Search on hardware design using genetic algorithms gave me mostly papers on the design of analog circuits, like this one. (PDF). I thought there was something using FPGAs, but I saw it a long time ago.
I don’t know if you are familiar with genetic algorithms, but they are an interesting research area. There have been GAs in my field, but algorithms and heuristics to directly solve the problem are always more efficient. Evolution isn’t fast!
I think I used a PDP-11 with core that was bigger than that. And semiconductor memories are more complex than core memories - but faster and more dense.
I’m sure you realize that at the heart of any digital circuit is a bunch of electrical signals, which used to look like square waves but now are very messy. Symbols depend on interpretation, but so do numbers.
I agree with you that intelligence won’t emerge from a bigger computer. It will need to be modeled, or it might evolve if the proper goals are presented to some sort of evolutionary hardware or computer system.
That might be true, but what the “something” is is the heart of the matter.
After all, art can be described as
- Take a blank canvas or piece of paper
- Do something to it with some sort of marking device
- Profit!
That applies to both a kindergartener with finger paints and Picasso. You’re saying they aren’t different.
No, I am describing what programs do. As I’ve said many times now, the lowest level of this logical view is the essence of what Turing-equivalent computation is, not the signals running through logic gates. This is the disconnect we keep having in this conversation.
I’m not “confusing” it, I’m making that statement outright: the size and speed of memory is one of the key factors, along with processor speed and the size and speed of external storage, that enables the growth of software complexity to the point that we begin to see synergistic effects.
As an aside, core memory was used well into the 1970s, and despite its high cost a mainframe might have a surprising amount of it for the time. A minicomputer like the PDP-8 might have only 4K or 8K words, but a PDP-10 (DECsystem-10) mainframe could have 256K 36-bit words in the KA10 model, each 32K in its own refrigerator-size cabinet, and the KI10 could have up to 4 megawords, though I never knew of any that had that much installed. Some IBM System/360 models could support up to 1 MB of core memory, and a few models 2 and 4 MB. That was the general basis of my statement that back in the days of core memory, the equivalent of half a megabyte or a megabyte or two was considered big.
Voyager,
Genetic algorithms are tough to use in the confines of a project with time and $$ constraints. They work best to get you out of a local minimum and, as you point out, it’s quicker to ‘just do it’.

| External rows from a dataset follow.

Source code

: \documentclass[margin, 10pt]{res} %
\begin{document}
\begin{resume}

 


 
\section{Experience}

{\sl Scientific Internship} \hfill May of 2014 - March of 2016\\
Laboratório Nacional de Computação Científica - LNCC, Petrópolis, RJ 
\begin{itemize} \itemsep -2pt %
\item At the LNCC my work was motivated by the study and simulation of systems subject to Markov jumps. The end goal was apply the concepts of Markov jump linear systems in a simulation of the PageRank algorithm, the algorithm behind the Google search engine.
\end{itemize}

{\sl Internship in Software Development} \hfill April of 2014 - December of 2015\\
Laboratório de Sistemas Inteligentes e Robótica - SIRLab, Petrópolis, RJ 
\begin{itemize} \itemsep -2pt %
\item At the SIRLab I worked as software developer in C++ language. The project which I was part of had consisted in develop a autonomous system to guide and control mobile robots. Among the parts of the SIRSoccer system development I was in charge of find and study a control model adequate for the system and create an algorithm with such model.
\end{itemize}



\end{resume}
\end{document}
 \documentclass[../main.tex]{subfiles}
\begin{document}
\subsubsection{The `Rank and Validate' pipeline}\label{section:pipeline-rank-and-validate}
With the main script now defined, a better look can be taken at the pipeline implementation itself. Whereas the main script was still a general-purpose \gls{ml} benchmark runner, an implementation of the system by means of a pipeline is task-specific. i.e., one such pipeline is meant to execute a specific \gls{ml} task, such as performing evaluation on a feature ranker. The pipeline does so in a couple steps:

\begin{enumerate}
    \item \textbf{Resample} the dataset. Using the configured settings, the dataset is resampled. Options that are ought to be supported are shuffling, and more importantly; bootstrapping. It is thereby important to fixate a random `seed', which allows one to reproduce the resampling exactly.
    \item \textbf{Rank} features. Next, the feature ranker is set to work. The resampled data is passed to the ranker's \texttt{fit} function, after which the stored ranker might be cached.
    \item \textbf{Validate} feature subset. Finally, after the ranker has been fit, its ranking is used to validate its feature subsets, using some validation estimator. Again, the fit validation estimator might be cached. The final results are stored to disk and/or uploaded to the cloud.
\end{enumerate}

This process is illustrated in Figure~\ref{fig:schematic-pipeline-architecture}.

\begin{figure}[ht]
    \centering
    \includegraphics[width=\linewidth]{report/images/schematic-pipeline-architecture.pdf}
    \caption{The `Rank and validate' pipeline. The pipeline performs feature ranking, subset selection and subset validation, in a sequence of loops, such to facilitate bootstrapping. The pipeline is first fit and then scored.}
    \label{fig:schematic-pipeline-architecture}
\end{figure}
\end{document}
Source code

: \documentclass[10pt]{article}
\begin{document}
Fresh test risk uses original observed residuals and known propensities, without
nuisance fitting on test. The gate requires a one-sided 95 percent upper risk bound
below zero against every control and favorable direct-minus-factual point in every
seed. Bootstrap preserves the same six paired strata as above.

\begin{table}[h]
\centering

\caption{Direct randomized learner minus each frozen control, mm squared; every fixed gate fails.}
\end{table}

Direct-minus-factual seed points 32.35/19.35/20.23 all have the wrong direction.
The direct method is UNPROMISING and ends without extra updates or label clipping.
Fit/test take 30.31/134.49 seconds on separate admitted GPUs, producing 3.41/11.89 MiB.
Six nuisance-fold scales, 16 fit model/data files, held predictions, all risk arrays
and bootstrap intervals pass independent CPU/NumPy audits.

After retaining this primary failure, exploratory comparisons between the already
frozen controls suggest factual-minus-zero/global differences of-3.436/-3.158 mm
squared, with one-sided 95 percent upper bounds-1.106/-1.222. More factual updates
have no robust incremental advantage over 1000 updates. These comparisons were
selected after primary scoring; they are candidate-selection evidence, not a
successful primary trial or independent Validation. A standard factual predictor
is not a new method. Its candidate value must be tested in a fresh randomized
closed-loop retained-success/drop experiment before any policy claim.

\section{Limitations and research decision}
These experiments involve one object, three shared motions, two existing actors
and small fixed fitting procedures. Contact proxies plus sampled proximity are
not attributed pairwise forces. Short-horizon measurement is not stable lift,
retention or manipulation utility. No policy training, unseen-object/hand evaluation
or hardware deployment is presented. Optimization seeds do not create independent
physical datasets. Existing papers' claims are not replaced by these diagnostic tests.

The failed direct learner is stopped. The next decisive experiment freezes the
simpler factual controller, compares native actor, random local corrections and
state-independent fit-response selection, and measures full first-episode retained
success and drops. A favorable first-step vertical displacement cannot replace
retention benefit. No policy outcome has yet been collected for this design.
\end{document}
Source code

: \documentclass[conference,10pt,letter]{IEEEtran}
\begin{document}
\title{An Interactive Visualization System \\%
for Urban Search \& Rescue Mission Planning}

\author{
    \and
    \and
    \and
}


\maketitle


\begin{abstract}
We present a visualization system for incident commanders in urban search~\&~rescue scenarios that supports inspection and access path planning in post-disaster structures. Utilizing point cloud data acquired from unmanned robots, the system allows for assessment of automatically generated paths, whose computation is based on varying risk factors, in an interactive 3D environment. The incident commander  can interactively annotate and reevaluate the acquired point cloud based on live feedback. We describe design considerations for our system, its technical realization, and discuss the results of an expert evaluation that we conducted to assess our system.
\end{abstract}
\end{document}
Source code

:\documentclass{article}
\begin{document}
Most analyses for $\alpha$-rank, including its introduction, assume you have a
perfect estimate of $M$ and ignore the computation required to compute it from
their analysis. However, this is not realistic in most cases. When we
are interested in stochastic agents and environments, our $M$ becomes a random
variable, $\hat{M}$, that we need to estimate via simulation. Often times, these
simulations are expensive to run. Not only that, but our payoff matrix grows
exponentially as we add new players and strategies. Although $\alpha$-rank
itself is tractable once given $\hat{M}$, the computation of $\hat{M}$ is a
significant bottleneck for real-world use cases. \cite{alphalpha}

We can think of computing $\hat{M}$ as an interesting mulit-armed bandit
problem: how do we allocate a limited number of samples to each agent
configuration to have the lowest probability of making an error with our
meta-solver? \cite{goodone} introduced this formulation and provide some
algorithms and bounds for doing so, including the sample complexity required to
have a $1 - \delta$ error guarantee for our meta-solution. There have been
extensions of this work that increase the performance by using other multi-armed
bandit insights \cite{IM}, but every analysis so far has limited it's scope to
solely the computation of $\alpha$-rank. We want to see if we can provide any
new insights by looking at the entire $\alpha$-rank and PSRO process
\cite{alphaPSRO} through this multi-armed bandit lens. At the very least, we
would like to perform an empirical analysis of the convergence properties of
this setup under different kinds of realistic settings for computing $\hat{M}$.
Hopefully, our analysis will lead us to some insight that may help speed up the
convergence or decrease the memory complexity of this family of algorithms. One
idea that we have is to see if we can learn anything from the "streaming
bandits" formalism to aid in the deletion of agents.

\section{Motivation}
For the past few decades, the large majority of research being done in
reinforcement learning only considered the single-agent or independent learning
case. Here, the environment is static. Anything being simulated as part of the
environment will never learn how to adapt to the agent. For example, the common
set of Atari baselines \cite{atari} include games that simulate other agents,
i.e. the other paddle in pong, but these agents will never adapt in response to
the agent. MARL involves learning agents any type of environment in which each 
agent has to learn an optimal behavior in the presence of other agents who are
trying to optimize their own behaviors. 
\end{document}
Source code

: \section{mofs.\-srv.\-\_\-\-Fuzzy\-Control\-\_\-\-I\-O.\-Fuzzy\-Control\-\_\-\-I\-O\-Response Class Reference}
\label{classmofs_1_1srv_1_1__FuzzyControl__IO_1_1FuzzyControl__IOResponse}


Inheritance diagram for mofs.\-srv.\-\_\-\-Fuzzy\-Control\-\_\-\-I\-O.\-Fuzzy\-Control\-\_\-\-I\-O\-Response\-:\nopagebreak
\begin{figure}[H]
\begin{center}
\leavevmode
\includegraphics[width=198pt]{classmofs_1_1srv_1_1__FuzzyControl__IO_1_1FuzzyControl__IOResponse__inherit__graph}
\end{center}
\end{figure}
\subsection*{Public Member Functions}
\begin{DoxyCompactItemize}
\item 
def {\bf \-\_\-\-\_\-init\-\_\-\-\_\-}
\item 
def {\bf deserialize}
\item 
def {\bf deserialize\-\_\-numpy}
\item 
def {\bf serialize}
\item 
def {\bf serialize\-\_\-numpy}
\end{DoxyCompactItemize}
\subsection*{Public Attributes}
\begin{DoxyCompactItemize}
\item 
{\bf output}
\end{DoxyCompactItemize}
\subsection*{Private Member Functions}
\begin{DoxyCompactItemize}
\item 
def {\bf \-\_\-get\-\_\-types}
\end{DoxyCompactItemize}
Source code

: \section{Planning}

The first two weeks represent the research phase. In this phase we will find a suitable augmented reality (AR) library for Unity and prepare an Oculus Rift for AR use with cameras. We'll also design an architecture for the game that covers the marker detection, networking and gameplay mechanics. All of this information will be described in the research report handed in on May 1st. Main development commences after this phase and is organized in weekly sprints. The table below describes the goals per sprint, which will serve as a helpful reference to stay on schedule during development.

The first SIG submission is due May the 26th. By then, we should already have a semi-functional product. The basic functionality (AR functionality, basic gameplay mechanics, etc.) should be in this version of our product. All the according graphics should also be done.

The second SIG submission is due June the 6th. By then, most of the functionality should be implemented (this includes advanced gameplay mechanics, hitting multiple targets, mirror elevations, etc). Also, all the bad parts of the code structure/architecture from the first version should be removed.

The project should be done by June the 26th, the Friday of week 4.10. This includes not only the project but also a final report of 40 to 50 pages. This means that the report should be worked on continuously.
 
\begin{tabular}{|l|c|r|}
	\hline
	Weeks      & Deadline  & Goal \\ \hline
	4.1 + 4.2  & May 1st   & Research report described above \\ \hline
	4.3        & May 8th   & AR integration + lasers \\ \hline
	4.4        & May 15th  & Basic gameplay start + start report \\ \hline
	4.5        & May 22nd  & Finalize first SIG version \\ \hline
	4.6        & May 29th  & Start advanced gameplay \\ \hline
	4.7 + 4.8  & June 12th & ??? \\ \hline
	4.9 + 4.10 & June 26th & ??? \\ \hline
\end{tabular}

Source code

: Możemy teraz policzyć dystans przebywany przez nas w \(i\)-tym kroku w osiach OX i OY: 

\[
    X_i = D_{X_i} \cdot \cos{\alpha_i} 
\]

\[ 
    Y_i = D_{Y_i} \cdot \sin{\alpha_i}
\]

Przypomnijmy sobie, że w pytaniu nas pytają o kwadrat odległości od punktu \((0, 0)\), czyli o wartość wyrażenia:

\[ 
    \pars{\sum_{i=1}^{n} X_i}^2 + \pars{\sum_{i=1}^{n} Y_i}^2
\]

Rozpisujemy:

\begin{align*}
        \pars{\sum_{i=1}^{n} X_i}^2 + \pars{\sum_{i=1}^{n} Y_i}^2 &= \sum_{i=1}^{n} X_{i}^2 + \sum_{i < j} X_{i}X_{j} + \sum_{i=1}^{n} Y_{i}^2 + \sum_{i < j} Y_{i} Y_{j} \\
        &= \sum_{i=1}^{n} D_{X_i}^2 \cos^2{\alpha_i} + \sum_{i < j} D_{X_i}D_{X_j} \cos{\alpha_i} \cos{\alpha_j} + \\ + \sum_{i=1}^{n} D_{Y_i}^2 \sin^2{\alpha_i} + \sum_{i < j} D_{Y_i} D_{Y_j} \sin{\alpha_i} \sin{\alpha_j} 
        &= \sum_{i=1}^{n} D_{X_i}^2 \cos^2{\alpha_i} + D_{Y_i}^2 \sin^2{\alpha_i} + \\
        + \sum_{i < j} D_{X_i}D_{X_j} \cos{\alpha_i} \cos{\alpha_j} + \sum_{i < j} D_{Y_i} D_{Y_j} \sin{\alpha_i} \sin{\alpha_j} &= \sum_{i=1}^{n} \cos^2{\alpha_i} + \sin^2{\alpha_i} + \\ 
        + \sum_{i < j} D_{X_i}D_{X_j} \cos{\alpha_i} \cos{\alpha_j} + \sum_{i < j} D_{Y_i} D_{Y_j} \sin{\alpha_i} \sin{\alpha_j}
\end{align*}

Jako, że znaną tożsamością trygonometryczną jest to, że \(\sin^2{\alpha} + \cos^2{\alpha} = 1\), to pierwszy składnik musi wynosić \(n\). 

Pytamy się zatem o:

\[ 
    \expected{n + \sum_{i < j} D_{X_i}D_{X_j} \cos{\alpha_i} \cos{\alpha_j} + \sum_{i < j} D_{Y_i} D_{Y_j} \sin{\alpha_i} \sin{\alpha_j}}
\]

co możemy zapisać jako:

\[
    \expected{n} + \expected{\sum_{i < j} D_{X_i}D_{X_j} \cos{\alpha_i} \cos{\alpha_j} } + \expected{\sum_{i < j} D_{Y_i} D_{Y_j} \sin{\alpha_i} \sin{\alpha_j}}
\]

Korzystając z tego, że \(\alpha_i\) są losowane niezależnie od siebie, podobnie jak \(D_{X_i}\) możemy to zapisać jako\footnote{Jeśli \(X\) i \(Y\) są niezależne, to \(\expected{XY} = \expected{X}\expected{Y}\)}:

I wrote a genetic program that used the coefficients of a Joukowsky transform as ‘genes’ to derive airfoils from the coordinates of a circle. For a fitness function I used a simple wind tunnel program. All members of each generation were passed through the wind tunnel program to determine the degree of success. As the program ran, the best result was plotted on the screen. It was fascinating to watch the program ‘grow’ an airfoil. Once I got over the Gee Whiz reaction, I analyzed what was happening. The GA was tracking the fitness function. Well Duh! That’s what a GA does. To get a novel result I would need to build a thousand wings for each generation and actually test them in the real world. My program was stochastic but the fitness function was deterministic. However the program did yield sections with predictable characteristics that I used on model flying wings.
David Goldberg published some approaches to using GA to create strategies. That’s a path that could yield results for true AI. It would be interesting to pursue but it’s really for folks who are way above my skill level.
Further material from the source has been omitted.